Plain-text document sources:
[Start of Attachment]

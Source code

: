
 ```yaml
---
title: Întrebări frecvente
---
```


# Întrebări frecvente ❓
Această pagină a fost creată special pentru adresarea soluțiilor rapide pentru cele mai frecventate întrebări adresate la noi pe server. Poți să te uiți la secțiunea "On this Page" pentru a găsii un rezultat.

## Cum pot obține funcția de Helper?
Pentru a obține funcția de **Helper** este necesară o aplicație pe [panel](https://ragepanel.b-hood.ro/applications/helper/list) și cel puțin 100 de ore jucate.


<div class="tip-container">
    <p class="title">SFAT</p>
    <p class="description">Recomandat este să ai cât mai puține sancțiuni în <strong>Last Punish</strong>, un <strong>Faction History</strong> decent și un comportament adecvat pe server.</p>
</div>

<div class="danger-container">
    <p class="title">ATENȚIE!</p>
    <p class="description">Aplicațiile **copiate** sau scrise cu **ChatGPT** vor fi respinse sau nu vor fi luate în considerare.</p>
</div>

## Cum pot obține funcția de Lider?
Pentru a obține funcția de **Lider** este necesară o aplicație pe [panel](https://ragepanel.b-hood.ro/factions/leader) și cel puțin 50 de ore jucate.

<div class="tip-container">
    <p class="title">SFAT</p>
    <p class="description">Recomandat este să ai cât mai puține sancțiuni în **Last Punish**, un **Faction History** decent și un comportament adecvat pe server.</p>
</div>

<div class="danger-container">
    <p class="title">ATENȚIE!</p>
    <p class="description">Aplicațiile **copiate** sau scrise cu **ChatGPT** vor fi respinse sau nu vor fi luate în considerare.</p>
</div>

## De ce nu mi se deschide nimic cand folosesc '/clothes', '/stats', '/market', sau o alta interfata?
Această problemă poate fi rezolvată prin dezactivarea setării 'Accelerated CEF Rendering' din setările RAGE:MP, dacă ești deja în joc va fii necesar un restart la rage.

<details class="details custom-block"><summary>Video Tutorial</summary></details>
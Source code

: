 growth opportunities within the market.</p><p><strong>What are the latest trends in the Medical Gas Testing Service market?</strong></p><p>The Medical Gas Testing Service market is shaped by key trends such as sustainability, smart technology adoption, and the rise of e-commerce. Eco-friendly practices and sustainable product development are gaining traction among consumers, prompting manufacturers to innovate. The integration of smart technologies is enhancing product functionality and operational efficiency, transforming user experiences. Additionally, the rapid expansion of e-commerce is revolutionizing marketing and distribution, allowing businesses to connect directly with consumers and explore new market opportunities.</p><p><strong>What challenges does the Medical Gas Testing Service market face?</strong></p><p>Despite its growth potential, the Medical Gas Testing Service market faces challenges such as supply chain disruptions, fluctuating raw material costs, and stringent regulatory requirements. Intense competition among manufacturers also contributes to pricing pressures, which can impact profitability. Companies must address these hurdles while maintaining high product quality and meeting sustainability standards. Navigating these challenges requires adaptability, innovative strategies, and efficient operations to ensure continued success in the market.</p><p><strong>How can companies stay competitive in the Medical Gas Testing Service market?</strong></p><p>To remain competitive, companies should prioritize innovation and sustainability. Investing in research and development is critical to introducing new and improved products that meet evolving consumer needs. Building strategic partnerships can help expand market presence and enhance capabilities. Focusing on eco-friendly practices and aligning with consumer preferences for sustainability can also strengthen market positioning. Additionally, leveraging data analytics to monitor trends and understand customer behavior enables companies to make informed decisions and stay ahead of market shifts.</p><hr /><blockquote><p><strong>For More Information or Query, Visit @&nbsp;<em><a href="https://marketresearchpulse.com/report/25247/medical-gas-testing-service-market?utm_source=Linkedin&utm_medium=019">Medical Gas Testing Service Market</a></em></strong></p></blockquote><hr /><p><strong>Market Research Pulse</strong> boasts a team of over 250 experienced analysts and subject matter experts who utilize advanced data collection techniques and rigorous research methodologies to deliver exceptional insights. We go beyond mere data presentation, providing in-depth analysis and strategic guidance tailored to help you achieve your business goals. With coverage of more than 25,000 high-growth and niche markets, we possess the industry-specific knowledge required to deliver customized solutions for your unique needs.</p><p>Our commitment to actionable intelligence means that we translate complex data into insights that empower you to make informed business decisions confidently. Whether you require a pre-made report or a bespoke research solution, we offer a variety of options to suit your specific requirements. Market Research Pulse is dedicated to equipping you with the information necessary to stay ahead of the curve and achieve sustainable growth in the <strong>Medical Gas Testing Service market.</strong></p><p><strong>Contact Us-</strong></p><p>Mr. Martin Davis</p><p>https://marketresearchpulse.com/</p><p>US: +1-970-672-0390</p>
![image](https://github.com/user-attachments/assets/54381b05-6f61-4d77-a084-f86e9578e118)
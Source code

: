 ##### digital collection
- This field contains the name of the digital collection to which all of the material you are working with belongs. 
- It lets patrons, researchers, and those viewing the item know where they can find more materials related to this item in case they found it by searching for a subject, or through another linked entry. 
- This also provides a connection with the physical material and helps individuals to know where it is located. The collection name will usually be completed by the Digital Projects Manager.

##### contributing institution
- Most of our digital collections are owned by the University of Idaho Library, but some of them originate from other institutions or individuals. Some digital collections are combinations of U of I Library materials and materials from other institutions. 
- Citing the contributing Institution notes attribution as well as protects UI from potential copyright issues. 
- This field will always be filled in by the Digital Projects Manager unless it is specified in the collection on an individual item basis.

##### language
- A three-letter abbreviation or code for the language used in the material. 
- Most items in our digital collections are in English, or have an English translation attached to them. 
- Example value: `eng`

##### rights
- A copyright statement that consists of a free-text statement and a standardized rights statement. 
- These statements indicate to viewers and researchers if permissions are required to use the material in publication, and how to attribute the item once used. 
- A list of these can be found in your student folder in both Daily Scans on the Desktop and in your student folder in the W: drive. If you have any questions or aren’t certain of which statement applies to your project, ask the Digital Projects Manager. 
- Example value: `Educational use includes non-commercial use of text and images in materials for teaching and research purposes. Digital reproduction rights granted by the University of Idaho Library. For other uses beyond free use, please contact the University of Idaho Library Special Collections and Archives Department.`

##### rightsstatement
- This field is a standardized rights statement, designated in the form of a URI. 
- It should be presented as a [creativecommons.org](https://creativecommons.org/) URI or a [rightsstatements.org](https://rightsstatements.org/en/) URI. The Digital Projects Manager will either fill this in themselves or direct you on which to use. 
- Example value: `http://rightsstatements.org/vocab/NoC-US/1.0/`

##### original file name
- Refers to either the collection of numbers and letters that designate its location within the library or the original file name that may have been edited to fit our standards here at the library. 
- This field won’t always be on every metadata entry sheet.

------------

[End of Attachment]

Copy down every line of the entries containing the word "Example".

** Exercise output **
- Example value: `eng`
- Example value: `Educational use includes non-commercial use of text and images in materials for teaching and research purposes. Digital reproduction rights granted by the University of Idaho Library. For other uses beyond free use, please contact the University of Idaho Library Special Collections and Archives Department.`
- Example value: `http://rightsstatements.org/vocab/NoC-US/1.0/`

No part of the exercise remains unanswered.